What to work on: Search the data below for the word "Desktop" and copy each line that holds it.

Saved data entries
● ● ● ● ●

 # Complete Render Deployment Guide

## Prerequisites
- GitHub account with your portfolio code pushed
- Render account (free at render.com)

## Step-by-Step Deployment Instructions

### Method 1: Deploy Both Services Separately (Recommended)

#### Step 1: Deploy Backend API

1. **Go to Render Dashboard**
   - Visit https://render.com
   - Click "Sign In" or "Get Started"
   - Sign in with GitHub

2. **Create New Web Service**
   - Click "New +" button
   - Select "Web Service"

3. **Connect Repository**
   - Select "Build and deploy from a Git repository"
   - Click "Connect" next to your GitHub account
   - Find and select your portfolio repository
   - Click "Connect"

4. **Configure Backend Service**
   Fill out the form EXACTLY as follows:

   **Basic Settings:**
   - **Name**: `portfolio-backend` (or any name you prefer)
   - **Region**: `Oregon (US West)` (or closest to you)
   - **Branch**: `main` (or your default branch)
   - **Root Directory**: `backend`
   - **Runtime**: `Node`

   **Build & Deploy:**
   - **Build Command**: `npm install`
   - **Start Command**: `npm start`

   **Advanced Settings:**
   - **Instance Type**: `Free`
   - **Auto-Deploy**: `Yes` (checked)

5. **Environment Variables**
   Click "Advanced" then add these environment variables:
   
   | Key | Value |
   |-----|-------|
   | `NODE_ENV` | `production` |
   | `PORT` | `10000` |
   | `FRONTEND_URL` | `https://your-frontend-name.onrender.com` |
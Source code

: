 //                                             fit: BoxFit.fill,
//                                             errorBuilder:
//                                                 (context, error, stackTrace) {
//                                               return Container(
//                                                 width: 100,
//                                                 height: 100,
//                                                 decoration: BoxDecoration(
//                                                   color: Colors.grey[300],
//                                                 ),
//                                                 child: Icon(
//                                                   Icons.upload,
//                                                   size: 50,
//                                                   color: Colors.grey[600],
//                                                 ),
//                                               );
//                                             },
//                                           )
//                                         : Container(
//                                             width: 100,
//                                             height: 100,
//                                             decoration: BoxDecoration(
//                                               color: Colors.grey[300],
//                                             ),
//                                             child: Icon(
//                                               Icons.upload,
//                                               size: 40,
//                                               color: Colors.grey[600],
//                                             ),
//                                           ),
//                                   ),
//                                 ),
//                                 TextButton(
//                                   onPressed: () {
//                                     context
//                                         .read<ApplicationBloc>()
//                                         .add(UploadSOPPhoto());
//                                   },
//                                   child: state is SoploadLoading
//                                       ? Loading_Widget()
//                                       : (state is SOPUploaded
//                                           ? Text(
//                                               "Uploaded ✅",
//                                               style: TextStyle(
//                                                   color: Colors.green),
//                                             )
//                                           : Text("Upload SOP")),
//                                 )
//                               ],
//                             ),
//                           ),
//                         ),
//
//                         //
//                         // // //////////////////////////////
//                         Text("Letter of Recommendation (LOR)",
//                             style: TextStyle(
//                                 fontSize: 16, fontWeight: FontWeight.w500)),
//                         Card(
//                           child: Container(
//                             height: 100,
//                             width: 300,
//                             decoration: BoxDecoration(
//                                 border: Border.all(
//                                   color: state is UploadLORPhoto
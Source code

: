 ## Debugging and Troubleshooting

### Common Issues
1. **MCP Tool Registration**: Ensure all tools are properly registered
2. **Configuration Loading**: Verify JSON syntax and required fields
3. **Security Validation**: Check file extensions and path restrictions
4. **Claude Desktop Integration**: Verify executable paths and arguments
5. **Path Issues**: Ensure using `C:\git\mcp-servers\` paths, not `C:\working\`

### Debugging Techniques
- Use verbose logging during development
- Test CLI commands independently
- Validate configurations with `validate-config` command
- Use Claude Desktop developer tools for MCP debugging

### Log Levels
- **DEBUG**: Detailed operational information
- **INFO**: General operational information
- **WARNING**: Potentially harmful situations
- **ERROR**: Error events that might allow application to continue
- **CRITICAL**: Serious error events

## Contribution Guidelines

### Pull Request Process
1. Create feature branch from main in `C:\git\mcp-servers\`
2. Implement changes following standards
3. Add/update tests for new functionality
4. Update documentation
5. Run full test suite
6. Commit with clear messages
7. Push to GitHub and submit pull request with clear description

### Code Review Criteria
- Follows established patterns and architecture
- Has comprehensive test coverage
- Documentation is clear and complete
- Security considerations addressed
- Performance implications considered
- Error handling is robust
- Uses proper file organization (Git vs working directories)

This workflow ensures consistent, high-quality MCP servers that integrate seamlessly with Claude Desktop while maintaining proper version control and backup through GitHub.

● ● ● ● ●

Answer to the problem:
4. **Claude Desktop Integration**: Verify executable paths and arguments
- Use Claude Desktop developer tools for MCP debugging
This workflow ensures consistent, high-quality MCP servers that integrate seamlessly with Claude Desktop while maintaining proper version control and backup through GitHub.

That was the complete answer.